▶ Your task: Look through the records below and state how many lines carry the string "Then", adding nothing.
*** Opening Dataset extract ***
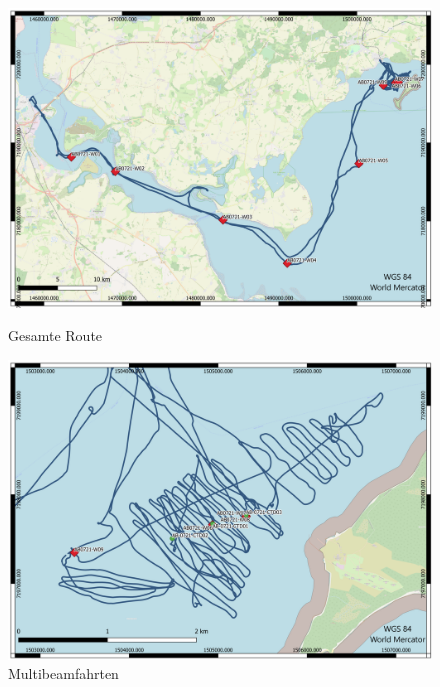 \begin{figure}[]
    \begin{minipage}{0.48\textwidth}
        \centering
        \includegraphics[width=1\linewidth]{Bilder/QGIS/Gesamte_route.png}
        \caption{Gesamte Route}
        \label{fig:route}
    \end{minipage}
    \begin{minipage}{0.48\textwidth}
        \centering
        \includegraphics[width=1\linewidth]{Bilder/QGIS/multibeam.png}
        \caption{Multibeamfahrten}
        \label{fig:multibeam_route}
    \end{minipage}
\end{figure}
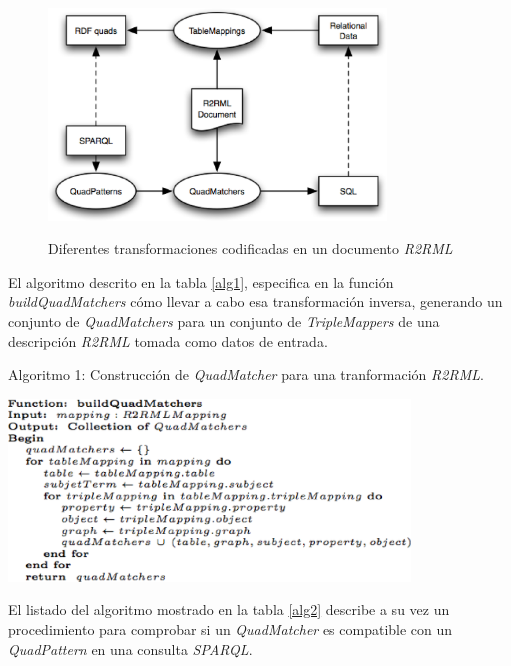 \begin{figure}
\vspace{2.4in}
\centering
\caption{Diferentes transformaciones codificadas en un documento \textit{R2RML}}
\vspace{5mm}
\includegraphics[width=0.8\textwidth]{figura2}
\label{figura2}
\end{figure}


El algoritmo descrito en la tabla \ref{alg1}, especifica en la funci\'on \textit{buildQuadMatchers} c\'omo llevar a cabo esa transformaci\'on inversa, generando un conjunto de \textit{QuadMatchers} para un conjunto de \textit{TripleMappers} de una descripci\'on \textit{R2RML} tomada como datos de entrada.\\

\begin{table}
\vspace{2.4in}
\caption{Algoritmo 1: Construcci\'on de \textit{QuadMatcher} para una tranformaci\'on \textit{R2RML}.}
\vspace{5mm}
\includegraphics[width=0.8\textwidth]{algoritmo1}
\label{alg1}
\end{table}

El listado del algoritmo mostrado en la tabla \ref{alg2} describe a su vez un procedimiento para comprobar si un \textit{QuadMatcher} es compatible con un \textit{QuadPattern} en una consulta \textit{SPARQL}.\\

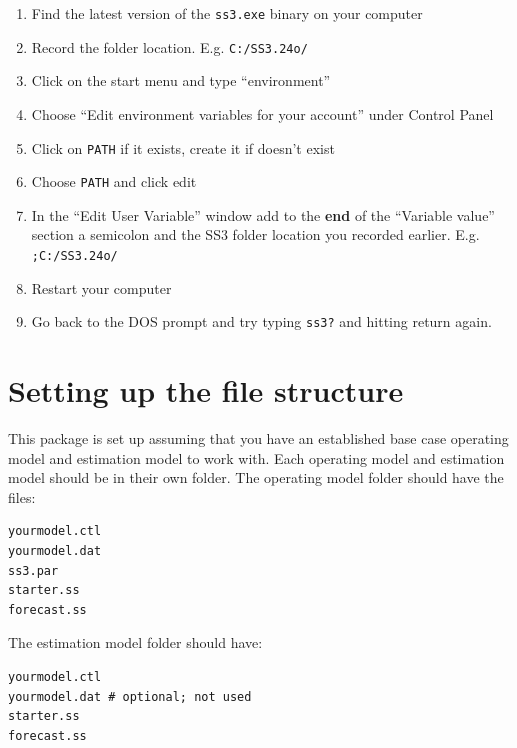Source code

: \documentclass[12pt]{article}
\begin{document}
\begin{enumerate}
  \item Find the latest version of the \texttt{ss3.exe} binary on your computer
  \item Record the folder location. E.g. \texttt{C:/SS3.24o/}
  \item Click on the start menu and type ``environment''
  \item Choose ``Edit environment variables for your account'' under Control 
    Panel
  \item Click on \texttt{PATH} if it exists, create it if doesn't exist
  \item Choose \texttt{PATH} and click edit
  \item In the ``Edit User Variable'' window add to the \textbf{end} of the 
    ``Variable value'' section a semicolon and the SS3 folder location you 
    recorded earlier. E.g. \texttt{;C:/SS3.24o/}
  \item Restart your computer
  \item Go back to the DOS prompt and try typing \texttt{ss3?} and hitting 
    return again.
\end{enumerate}


\section*{Setting up the file structure}
This package is set up assuming that you have an established base case 
operating model and estimation model to work with. Each operating model and 
estimation model should be in their own folder. The operating model folder 
should have the files:
\begin{verbatim}
yourmodel.ctl
yourmodel.dat
ss3.par
starter.ss
forecast.ss
\end{verbatim}

\noindent
The estimation model folder should have:

\begin{verbatim}
yourmodel.ctl
yourmodel.dat # optional; not used
starter.ss
forecast.ss
\end{verbatim}
\end{document}
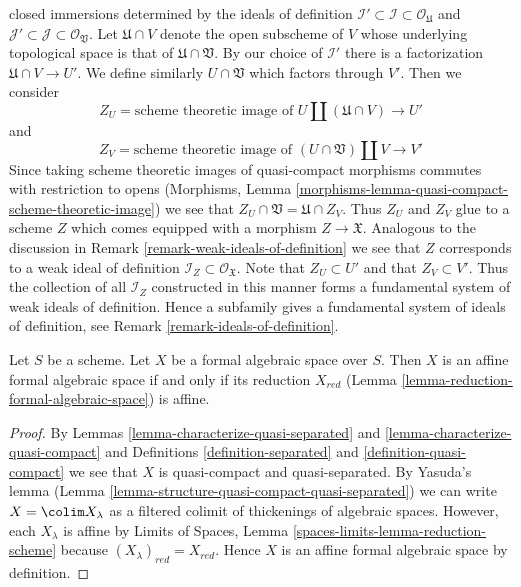 \begin{remark}
closed immersions determined by the ideals of definition
$\mathcal{I}' \subset \mathcal{I} \subset \mathcal{O}_\mathfrak U$
and
$\mathcal{J}' \subset \mathcal{J} \subset \mathcal{O}_\mathfrak V$.
Let $\mathfrak U \cap V$ denote the open subscheme of $V$ whose
underlying topological space is that of $\mathfrak U \cap \mathfrak V$.
By our choice of $\mathcal{I}'$ there is a factorization
$\mathfrak U \cap V \to U'$.
We define similarly $U \cap \mathfrak V$ which factors through $V'$.
Then we consider
$$
Z_U = \text{scheme theoretic image of }
U \amalg (\mathfrak U \cap V) \longrightarrow U'
$$
and
$$
Z_V = \text{scheme theoretic image of }
(U \cap \mathfrak V) \amalg V \longrightarrow V'
$$
Since taking scheme theoretic images of quasi-compact morphisms
commutes with restriction to opens (Morphisms, Lemma
\ref{morphisms-lemma-quasi-compact-scheme-theoretic-image})
we see that $Z_U \cap \mathfrak V = \mathfrak U \cap Z_V$.
Thus $Z_U$ and $Z_V$ glue to a scheme $Z$ which comes equipped
with a morphism $Z \to \mathfrak X$. Analogous to the discussion in
Remark \ref{remark-weak-ideals-of-definition}
we see that $Z$ corresponds to a weak ideal
of definition $\mathcal{I}_Z \subset \mathcal{O}_\mathfrak X$.
Note that $Z_U \subset U'$ and that
$Z_V \subset V'$. Thus the collection of all $\mathcal{I}_Z$
constructed in this manner forms a fundamental system of weak
ideals of definition. Hence a subfamily gives a fundamental system of ideals
of definition, see Remark \ref{remark-ideals-of-definition}.
\end{remark}

\begin{lemma}
\label{lemma-characterize-affine}
Let $S$ be a scheme. Let $X$ be a formal algebraic space over $S$.
Then $X$ is an affine formal algebraic space if and only if
its reduction $X_{red}$ (Lemma \ref{lemma-reduction-formal-algebraic-space})
is affine.
\end{lemma}

\begin{proof}
By Lemmas \ref{lemma-characterize-quasi-separated} and
\ref{lemma-characterize-quasi-compact} and
Definitions \ref{definition-separated} and \ref{definition-quasi-compact}
we see that $X$ is quasi-compact and quasi-separated.
By Yasuda's lemma (Lemma \ref{lemma-structure-quasi-compact-quasi-separated})
we can write $X = \colim X_\lambda$ as a filtered colimit
of thickenings of algebraic spaces. However, each $X_\lambda$
is affine by Limits of Spaces, Lemma
\ref{spaces-limits-lemma-reduction-scheme}
because $(X_\lambda)_{red} = X_{red}$.
Hence $X$ is an affine formal algebraic space by definition.
\end{proof}






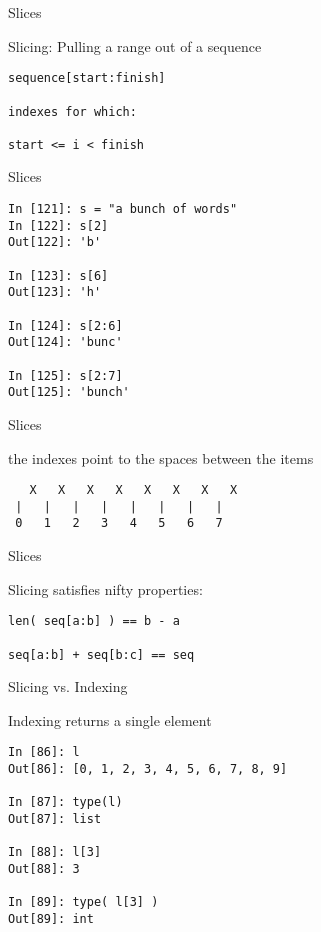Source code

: \documentclass{beamer}
\begin{document}
\begin{frame}[fragile]{Slices}

{\Large Slicing: Pulling a range out of a sequence}

\begin{verbatim}
sequence[start:finish]  

indexes for which:

start <= i < finish
\end{verbatim}

\end{frame}

\begin{frame}[fragile]{Slices}
\begin{verbatim}
In [121]: s = "a bunch of words"
In [122]: s[2]
Out[122]: 'b'

In [123]: s[6]
Out[123]: 'h'

In [124]: s[2:6]
Out[124]: 'bunc'

In [125]: s[2:7]
Out[125]: 'bunch'
\end{verbatim}

\end{frame}


\begin{frame}[fragile]{Slices}

{\Large the indexes point to the spaces between the items}

\vfill
\begin{verbatim}
   X   X   X   X   X   X   X   X
 |   |   |   |   |   |   |   | 
 0   1   2   3   4   5   6   7
\end{verbatim}

\end{frame}

\begin{frame}[fragile]{Slices}

{\Large Slicing satisfies nifty properties:

\vfill
\begin{verbatim}
len( seq[a:b] ) == b - a

seq[a:b] + seq[b:c] == seq

\end{verbatim}

}

\end{frame}

\begin{frame}[fragile]{Slicing vs. Indexing}

{\Large Indexing returns a single element}

\begin{verbatim}
In [86]: l
Out[86]: [0, 1, 2, 3, 4, 5, 6, 7, 8, 9]

In [87]: type(l)
Out[87]: list

In [88]: l[3]
Out[88]: 3

In [89]: type( l[3] )
Out[89]: int
\end{verbatim}
\end{frame}
\end{document}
*** Closing Dataset extract ***
▶ Reply to the task: 2